製作した絶縁トランスは、リッスニングポイントの背後に移動しました。絶縁トランスに通電して、さらにA級BTL方式DCパワーアンプの電源もオンしてしばらく様子を見てみました。しばらくすると、絶縁トランスからジーというハムの高周波成分が聞こえました。その時のパワーアンプのトランスの唸りの状態はあまり変化がありませんでした。耳につきやすいハムの高周波成分が絶縁トランス側に移った印象です。

音聴き

この状態で音楽を聴いてみました。リッスニングポイントの背後に置いたトランスから聴こえるハムは音楽と分離して聴ける為に、正面から聴こえるハムに比べて気になる度合いが低く感じました。最終的には絶縁トランスの位置をさらに移動してリッスニングポジションから絶縁トランスのハムが聞き取れないようにする予定です。スコーカーチャンネルのハムは相変わらずですが、当初リッスニングポイントで気になったハムのレベルは、DCパワーアンプと一直線上にスコーカーが配置されたために、DCパワーアンプのトランスの唸りも含めてスコーカーから発生していると錯覚した事に起因していたようです。但し、スコーカーに耳を近づけるとハムは相変わらず聞こえるので、何れ対策は必要です。

音の印象

再生音は、低音の堅さがやや取れた印象ですが、悪くはありません。
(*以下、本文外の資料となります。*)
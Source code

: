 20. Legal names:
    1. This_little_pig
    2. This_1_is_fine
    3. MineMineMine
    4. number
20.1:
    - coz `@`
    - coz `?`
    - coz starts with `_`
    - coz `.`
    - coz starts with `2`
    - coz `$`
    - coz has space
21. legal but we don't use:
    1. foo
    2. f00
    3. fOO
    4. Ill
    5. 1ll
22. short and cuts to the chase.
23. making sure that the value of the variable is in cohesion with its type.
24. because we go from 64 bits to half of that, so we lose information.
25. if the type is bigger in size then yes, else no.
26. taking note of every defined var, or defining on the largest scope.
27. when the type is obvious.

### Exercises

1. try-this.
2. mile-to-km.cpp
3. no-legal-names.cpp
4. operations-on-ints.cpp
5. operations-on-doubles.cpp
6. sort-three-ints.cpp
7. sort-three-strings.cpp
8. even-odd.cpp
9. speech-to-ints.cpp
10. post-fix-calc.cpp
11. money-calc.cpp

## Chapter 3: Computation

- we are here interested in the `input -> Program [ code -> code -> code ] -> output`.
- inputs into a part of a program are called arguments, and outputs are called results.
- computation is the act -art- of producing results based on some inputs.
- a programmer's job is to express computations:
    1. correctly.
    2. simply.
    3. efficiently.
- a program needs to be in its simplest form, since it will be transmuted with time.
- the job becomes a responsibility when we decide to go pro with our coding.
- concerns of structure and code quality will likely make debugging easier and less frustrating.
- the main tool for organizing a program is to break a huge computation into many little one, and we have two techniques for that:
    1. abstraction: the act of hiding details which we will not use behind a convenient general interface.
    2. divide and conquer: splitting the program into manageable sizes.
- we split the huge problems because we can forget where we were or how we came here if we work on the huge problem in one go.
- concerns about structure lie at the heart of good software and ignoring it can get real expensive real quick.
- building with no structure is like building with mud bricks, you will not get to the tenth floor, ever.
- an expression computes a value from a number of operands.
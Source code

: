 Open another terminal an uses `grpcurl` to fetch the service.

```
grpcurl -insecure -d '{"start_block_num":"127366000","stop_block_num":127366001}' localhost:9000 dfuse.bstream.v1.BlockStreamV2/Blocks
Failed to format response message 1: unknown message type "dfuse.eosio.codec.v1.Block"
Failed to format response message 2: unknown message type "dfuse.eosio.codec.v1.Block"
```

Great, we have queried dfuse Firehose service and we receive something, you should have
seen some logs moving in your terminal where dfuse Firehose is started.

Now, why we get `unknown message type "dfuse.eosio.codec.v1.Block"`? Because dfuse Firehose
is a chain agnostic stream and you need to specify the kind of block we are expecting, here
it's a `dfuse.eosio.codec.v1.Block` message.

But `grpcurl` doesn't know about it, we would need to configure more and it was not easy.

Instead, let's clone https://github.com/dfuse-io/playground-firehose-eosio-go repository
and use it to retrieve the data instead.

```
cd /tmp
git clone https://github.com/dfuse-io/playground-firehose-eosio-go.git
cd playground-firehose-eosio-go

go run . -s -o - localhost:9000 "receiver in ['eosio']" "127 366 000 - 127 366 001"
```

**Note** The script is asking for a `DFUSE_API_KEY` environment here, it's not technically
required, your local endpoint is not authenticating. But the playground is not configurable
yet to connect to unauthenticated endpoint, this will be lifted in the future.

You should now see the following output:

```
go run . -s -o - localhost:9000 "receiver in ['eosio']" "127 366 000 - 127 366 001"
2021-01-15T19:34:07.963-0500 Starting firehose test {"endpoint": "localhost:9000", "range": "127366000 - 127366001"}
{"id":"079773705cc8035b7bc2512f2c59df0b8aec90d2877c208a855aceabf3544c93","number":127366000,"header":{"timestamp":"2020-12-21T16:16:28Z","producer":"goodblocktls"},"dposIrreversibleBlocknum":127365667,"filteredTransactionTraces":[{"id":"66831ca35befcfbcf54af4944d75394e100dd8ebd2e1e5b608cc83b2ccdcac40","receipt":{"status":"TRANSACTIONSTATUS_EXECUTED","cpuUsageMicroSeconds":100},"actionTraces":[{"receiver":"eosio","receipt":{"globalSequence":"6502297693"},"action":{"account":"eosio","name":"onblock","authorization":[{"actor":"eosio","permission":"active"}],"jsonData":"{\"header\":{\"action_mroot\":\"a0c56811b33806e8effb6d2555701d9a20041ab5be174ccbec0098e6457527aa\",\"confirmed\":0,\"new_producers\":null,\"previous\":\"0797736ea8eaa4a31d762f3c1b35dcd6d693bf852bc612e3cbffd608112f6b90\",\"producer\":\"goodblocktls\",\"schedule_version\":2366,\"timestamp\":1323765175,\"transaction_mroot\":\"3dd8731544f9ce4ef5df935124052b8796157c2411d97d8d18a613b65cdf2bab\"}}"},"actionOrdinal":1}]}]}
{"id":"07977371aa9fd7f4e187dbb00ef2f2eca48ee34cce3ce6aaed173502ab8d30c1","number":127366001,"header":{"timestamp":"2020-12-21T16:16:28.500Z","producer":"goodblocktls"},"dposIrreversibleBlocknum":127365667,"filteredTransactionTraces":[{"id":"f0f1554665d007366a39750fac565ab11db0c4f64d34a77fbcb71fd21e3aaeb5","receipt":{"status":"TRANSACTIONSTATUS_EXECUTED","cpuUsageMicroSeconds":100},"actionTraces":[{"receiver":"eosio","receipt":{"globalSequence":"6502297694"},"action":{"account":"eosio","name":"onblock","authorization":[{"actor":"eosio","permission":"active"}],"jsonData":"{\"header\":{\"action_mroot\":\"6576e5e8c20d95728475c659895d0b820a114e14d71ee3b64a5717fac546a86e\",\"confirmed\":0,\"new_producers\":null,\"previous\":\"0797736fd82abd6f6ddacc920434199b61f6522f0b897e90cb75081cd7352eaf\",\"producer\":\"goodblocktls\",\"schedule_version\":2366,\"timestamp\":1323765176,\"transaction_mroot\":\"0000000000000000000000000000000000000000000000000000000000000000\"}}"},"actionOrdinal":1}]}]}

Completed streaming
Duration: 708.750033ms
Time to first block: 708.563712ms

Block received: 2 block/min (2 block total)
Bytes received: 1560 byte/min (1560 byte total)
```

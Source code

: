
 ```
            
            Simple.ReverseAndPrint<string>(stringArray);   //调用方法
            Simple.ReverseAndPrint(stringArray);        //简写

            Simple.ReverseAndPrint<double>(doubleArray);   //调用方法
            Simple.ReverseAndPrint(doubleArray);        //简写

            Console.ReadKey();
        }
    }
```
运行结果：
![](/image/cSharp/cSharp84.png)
普段よりも1ステップ音量を上げて聴きたいと感じましたが、今までの経験からそのように感じた時は改善している可能性が高いように思えます。

波形確認

絶縁トランスは負荷がつながっていなくても、供給電源の状況により唸りのレベルが変化します。その時の1次側の電流を観測したいとおもい、格安の電流プローブを購入しました。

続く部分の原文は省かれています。